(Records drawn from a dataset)
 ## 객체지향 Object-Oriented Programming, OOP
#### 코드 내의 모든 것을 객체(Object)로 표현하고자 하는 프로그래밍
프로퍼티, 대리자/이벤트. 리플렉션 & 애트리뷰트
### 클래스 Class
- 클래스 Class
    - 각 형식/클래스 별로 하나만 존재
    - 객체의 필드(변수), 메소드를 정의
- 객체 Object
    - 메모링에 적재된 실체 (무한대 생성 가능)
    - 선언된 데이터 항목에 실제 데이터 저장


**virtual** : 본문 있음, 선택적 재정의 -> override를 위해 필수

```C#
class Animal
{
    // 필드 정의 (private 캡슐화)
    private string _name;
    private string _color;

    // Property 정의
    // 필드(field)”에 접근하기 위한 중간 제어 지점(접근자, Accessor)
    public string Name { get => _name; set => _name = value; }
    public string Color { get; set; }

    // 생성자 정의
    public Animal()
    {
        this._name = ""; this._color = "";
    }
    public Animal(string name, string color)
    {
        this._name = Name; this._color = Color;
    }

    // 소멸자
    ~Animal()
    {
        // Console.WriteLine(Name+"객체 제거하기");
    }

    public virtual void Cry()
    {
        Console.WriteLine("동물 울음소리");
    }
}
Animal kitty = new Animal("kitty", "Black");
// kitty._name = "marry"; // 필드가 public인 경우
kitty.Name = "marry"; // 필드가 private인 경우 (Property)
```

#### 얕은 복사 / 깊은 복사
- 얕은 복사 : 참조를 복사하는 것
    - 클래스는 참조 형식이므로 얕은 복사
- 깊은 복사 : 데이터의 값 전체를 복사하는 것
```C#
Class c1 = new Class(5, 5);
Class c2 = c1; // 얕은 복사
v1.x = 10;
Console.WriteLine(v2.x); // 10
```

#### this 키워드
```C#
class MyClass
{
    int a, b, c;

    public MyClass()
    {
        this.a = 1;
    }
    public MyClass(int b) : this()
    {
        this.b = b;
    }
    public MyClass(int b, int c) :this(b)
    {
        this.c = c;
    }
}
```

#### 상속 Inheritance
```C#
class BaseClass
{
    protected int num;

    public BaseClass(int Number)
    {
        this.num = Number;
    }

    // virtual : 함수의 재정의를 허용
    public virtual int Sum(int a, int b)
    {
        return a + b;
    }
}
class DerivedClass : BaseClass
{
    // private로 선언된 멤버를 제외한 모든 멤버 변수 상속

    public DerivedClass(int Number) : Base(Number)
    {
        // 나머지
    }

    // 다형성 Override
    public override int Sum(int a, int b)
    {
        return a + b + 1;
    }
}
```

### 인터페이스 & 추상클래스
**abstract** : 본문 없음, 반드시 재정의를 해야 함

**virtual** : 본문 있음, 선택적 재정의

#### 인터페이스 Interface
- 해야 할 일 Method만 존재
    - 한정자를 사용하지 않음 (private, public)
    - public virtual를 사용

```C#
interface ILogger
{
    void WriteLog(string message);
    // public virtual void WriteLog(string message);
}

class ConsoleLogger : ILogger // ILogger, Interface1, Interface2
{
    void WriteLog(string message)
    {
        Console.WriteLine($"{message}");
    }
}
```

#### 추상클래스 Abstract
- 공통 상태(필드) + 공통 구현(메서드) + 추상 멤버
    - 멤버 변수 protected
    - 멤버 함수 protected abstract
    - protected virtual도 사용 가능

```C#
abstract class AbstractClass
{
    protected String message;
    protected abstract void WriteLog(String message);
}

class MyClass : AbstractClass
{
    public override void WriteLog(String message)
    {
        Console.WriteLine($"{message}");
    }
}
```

# TASK DETAILS:
Where in the entries above does the word "ILogger" appear? Copy each line that has it.

# REPLY:
interface ILogger
class ConsoleLogger : ILogger // ILogger, Interface1, Interface2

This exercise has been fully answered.